来年2019年に台湾の台中市で開催予定だった「東アジアユースゲームズ」が、同大会を運営する東アジアオリンピック委員会を構成する9つの国、地域のうち配下である香港、マカオ、北朝鮮、韓国と、経済協力で優位に立つモンゴルに対して圧力をかけ中止に追い込んだという事件は記憶に新しいところです。

台湾はこれを不服として中止の撤回を求めたものの、中国に牛耳られている東アジアオリンピック委員会は聞く耳を持たず、中止が覆される可能性は消失していました。

困ったのは開催地の台中市です。大会開催のためにすでに多額の予算を投入し、競技場の整備などをすすめていたところ、この中止は寝耳に水でした。

しかし昨日、台中市の林佳龍市長は、大会に参加する予定だった選手に活躍の場所を与えたいと「アジア太平洋ユースゲームズ」の開催を表明しました。これは公式大会ではなく、台中市が独自に開催する大会ではありますが、総統府や行政院の後押しもあるとのこと。
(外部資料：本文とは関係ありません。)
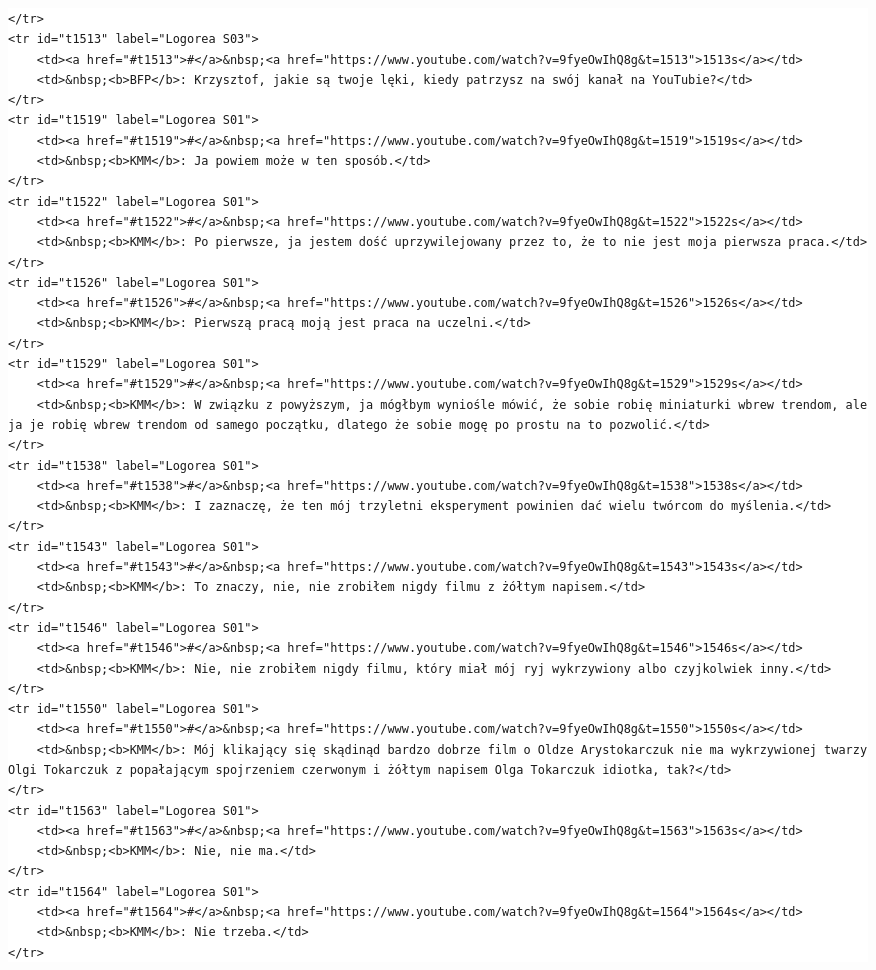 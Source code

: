     </tr>
    <tr id="t1513" label="Logorea S03">
        <td><a href="#t1513">#</a>&nbsp;<a href="https://www.youtube.com/watch?v=9fyeOwIhQ8g&t=1513">1513s</a></td>
        <td>&nbsp;<b>BFP</b>: Krzysztof, jakie są twoje lęki, kiedy patrzysz na swój kanał na YouTubie?</td>
    </tr>
    <tr id="t1519" label="Logorea S01">
        <td><a href="#t1519">#</a>&nbsp;<a href="https://www.youtube.com/watch?v=9fyeOwIhQ8g&t=1519">1519s</a></td>
        <td>&nbsp;<b>KMM</b>: Ja powiem może w ten sposób.</td>
    </tr>
    <tr id="t1522" label="Logorea S01">
        <td><a href="#t1522">#</a>&nbsp;<a href="https://www.youtube.com/watch?v=9fyeOwIhQ8g&t=1522">1522s</a></td>
        <td>&nbsp;<b>KMM</b>: Po pierwsze, ja jestem dość uprzywilejowany przez to, że to nie jest moja pierwsza praca.</td>
    </tr>
    <tr id="t1526" label="Logorea S01">
        <td><a href="#t1526">#</a>&nbsp;<a href="https://www.youtube.com/watch?v=9fyeOwIhQ8g&t=1526">1526s</a></td>
        <td>&nbsp;<b>KMM</b>: Pierwszą pracą moją jest praca na uczelni.</td>
    </tr>
    <tr id="t1529" label="Logorea S01">
        <td><a href="#t1529">#</a>&nbsp;<a href="https://www.youtube.com/watch?v=9fyeOwIhQ8g&t=1529">1529s</a></td>
        <td>&nbsp;<b>KMM</b>: W związku z powyższym, ja mógłbym wyniośle mówić, że sobie robię miniaturki wbrew trendom, ale ja je robię wbrew trendom od samego początku, dlatego że sobie mogę po prostu na to pozwolić.</td>
    </tr>
    <tr id="t1538" label="Logorea S01">
        <td><a href="#t1538">#</a>&nbsp;<a href="https://www.youtube.com/watch?v=9fyeOwIhQ8g&t=1538">1538s</a></td>
        <td>&nbsp;<b>KMM</b>: I zaznaczę, że ten mój trzyletni eksperyment powinien dać wielu twórcom do myślenia.</td>
    </tr>
    <tr id="t1543" label="Logorea S01">
        <td><a href="#t1543">#</a>&nbsp;<a href="https://www.youtube.com/watch?v=9fyeOwIhQ8g&t=1543">1543s</a></td>
        <td>&nbsp;<b>KMM</b>: To znaczy, nie, nie zrobiłem nigdy filmu z żółtym napisem.</td>
    </tr>
    <tr id="t1546" label="Logorea S01">
        <td><a href="#t1546">#</a>&nbsp;<a href="https://www.youtube.com/watch?v=9fyeOwIhQ8g&t=1546">1546s</a></td>
        <td>&nbsp;<b>KMM</b>: Nie, nie zrobiłem nigdy filmu, który miał mój ryj wykrzywiony albo czyjkolwiek inny.</td>
    </tr>
    <tr id="t1550" label="Logorea S01">
        <td><a href="#t1550">#</a>&nbsp;<a href="https://www.youtube.com/watch?v=9fyeOwIhQ8g&t=1550">1550s</a></td>
        <td>&nbsp;<b>KMM</b>: Mój klikający się skądinąd bardzo dobrze film o Oldze Arystokarczuk nie ma wykrzywionej twarzy Olgi Tokarczuk z popałającym spojrzeniem czerwonym i żółtym napisem Olga Tokarczuk idiotka, tak?</td>
    </tr>
    <tr id="t1563" label="Logorea S01">
        <td><a href="#t1563">#</a>&nbsp;<a href="https://www.youtube.com/watch?v=9fyeOwIhQ8g&t=1563">1563s</a></td>
        <td>&nbsp;<b>KMM</b>: Nie, nie ma.</td>
    </tr>
    <tr id="t1564" label="Logorea S01">
        <td><a href="#t1564">#</a>&nbsp;<a href="https://www.youtube.com/watch?v=9fyeOwIhQ8g&t=1564">1564s</a></td>
        <td>&nbsp;<b>KMM</b>: Nie trzeba.</td>
    </tr>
公式大会でない以上、最悪の場合台湾の選手以外は参加しないという可能性もあります。少なくとも中国の一部である香港、マカオ、中国を宗主国とあおぐ北朝鮮、韓国からの参加はないと見ていいのではないかと思います。ただ、この大会を開催するだけでも、従容と中止を受け入れるより中国や中国に賛同した子飼いの国や地域への抗議の表明にはなるでしょう。

林佳龍市長が民進党所属だったのもよかったです。これがもし国民党所属市長であったなら、中国が開催中止の理由とした東京オリンピックへの「台湾」名義での参加の是非を問う公民投票を求める署名運動を非難する方向に言っていたはずです。

日本からはどうでしょうか?参加する場合公式の国の代表になるわけではありません。国から交通費も出ないでしょう。しかし逆にそれゆえに国が参加を禁じる根拠もないわけで、個人資格で参加を表明する選手やチームはひょっとしたら出てきてくれるのではないかと期待しています。